Collected data:
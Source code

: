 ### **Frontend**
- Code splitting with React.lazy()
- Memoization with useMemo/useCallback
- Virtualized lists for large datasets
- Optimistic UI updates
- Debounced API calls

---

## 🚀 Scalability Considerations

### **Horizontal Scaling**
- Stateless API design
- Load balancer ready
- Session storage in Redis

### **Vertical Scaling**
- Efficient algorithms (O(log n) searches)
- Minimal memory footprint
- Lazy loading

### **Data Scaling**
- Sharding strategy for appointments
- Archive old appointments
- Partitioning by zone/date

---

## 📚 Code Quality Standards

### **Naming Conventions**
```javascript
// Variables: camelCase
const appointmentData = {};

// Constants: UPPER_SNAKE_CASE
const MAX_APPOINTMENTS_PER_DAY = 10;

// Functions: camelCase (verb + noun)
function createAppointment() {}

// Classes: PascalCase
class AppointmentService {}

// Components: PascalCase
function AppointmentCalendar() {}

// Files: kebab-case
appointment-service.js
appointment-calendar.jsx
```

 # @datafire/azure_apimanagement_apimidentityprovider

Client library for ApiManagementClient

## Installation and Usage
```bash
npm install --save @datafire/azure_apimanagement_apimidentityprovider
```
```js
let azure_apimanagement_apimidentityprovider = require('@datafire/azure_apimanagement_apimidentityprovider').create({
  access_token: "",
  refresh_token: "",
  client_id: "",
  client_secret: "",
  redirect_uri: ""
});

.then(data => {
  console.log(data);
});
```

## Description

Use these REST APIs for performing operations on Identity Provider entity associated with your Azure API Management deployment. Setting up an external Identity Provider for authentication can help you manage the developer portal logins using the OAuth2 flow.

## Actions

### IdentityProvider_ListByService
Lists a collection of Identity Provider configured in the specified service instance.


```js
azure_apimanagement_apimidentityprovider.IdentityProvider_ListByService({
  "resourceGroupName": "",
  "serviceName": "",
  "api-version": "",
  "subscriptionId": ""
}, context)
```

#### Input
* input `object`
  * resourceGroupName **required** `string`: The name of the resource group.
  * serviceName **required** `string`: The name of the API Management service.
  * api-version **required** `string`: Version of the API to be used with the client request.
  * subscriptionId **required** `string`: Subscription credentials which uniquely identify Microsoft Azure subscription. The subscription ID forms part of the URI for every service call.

▸ **What you have to do**: Your task for the entries above: copy exactly the span starting with the line with "the resource group." and going on through the line with "the client request.", both lines included, and nothing else.

▸ **Your solution**:
  * resourceGroupName **required** `string`: The name of the resource group.
  * serviceName **required** `string`: The name of the API Management service.
  * api-version **required** `string`: Version of the API to be used with the client request.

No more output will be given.